# Thread #10,001 in Central Ohio



## JamesT (Jul 22, 2005)

Well since it's been sitting there for the taking for some time, here goes nothing.

Let's talk about a commonly available lure (to define commonly available, lets say you typically do not have to mail order it -you could run to Richard's Sporting Goods, maybe even Wally World or KMart and they would probably have it) that you fish with a lot of success that you do not think many others fish. And to keep this related to Central Ohio fishing areas, state where it works well, under what conditions, times of year, etc.

Rapala Countdown #5. My favorite color for this lure is rainbow trout, but silver, gold, and the discontinued "minnow" color work as well. I just love the RT color and have lots of confidence in this lure. 

The #5 CD is perfect for any of the flows around central ohio from mid april -mid october except for certain shallower stretches of some of the smaller flows during the summer/dry season when the water is low(go with a floater). It casts far (even in wind), is a nice size for all species and you can cover a lot of water with it. This lure (and all sizes of the CD's) has grown on me. When I first fished it, I thought it had no wiggle and no wobble. Pretty much had about as much action as a....well...lame lure!

Then as I fished it more, I noticed that it catches fish and lots of them! If you know the depths you are fishing, once you get a feel for the lure, it is easy to fish at whatever depth you want to, right where your best odds of getting a fish are. The CD aspect also allows you to keep it in the strike zone longer than crankbaits. It can be jerked, paused, moved to the left and right. Fishing it is pretty mindless and to be honest, I love mindless fishing! This is no jig-n-pig or finesse bait. Cast, reel, cast, reel, repeat and throw in a jerk, varying retrieve or whatever. It doesn't matter too much bc this lure just catches fish and lots of them. Of course your aren't maxing your odds of catching a F.O. smallie with it, but it will catch lots of difn't kinds of fish with the occasional 16" smallie thrown in to keep things exciting.

I've fished the #7 and there is something about that size (probably just a confidence thing) that does not make it as productive for me. I'd fish a #11 or #9 before I'd fish the #7 CD.

Also the countdowns are pretty much indestructable. I don't think I've even broken a lip yet. Great, commonly available lure that I don't think many people fish. I would guess that my #5 in RT has probably caught at least 200 fish. I've yet to lose or destroy a single one. It fishes good as new and looks pretty good too,even after catching numerous eyes up to 20", being inhaled by large channels, etc. The only thing I've done is replace the hooks when they get bent beyond fixing.

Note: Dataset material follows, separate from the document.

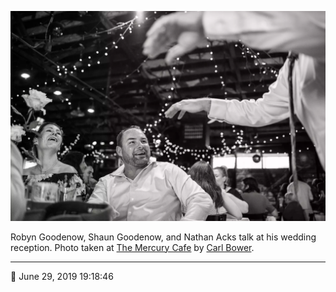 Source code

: ![Robyn Goodenow, Shaun Goodenow, and Nathan Acks talk](assets/a68a222f1d2ad0a3dd013f5f2bff79d5.webp)

Robyn Goodenow, Shaun Goodenow, and Nathan Acks talk at his wedding reception. Photo taken at [The Mercury Cafe](http://mercurycafe.com/) by [Carl Bower](http://carlbowerphotos.com/).

- - - -

<span aria-hidden="true">📅</span> June 29, 2019 19:18:46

So what should I pick up the next time I head to Richard's?


----------



## spfldbassguy (Mar 23, 2009)

I'm sure alot of people fish my following choice,Bill Lewis Rattletrap.I absolutley love it in the bleeding shad color pattern.Both the 1/4oz & 1/2oz versions have worked extremely well for me.I actually caught my first ever Walleye on the 1/4oz version.When I throw a rattletrap bait one of the two is usually my choice.Although I don't think my answer exactly fits what you was looking for I figured I'd put my 2cents in on this subject.Excellent question by the way.

I do occasionally use a rapala countdown but I'm not sure what number it is.It's a pretty small one & I usually end up catching some pretty decent size blue gills on it.


----------



## JamesT (Jul 22, 2005)

I do think a fair # of intermediate anglers and good # of advanced anglers fish the traps, but I hear you loud and clear! I used to HATE those things. Now I LOVE them. I do very well with them ponding in April +/-. They also work well for me in deeper holes in rivers. Amen to the traps! I've got a bunch of strike king diamond shad 1/4 oz (bright ugly colors)that I picked up for a buck at meijer a number of years ago and they are most excellent in muddy flows -which basically amounts to all of them but the Rarby lol.


----------



## MassillonBuckeye (May 3, 2010)

I havent fished crank baits etc enough to have done any good. Mainly because I'm not sure of the retrieve I think. I tend to stick to a nice spinner bait or floating jigheads off the bottom. Used to have this older rapala(I think) baby bass lure that'd I tear my uncles farm pond up with. Can't find em anymore. Everything now seems like its this new bulbous body type. This one was more natural contours hard plastic. I also like to throw a jig/grub on from time to time but haven't had very good luck with em for quite some time. I like to keep it simple. Travel light. Going to try my first senko wacky rig tomorrow we'll see how it does. Tryin to just learn the lakes here in central Ohio. I'm pretty new to the area. I'm learning tho!


----------



## Silent Mike (Aug 9, 2009)

im with you massilon buckeye...Ive had more luck on spinners and soft plastics, but i like the feeling of my crank bait getting destroyed so they are my go to bait this year just so i can practice with them...I like strike king bombers and broken minnows as well as the traps


----------



## Powerman1000 (Jul 19, 2010)

Have to say that for me during my wades in the nut, Buzzbaits have been my friend for landing smallies. I either use Chartruesse or Black. I am learning to use spinners but my #1 favorite would have to be Buzzbaits.

-Thomas


----------



## streamstalker (Jul 8, 2005)

Great idea for a thread James!

I used to follow the standard line on traps that they were for "schoolin' bass". I always had one or two in the box, but I rarely threw them. I started using them on some tough days this summer (nothing else was working) and they helped me get a few out of the local flows. I'll be giving them a better try next year.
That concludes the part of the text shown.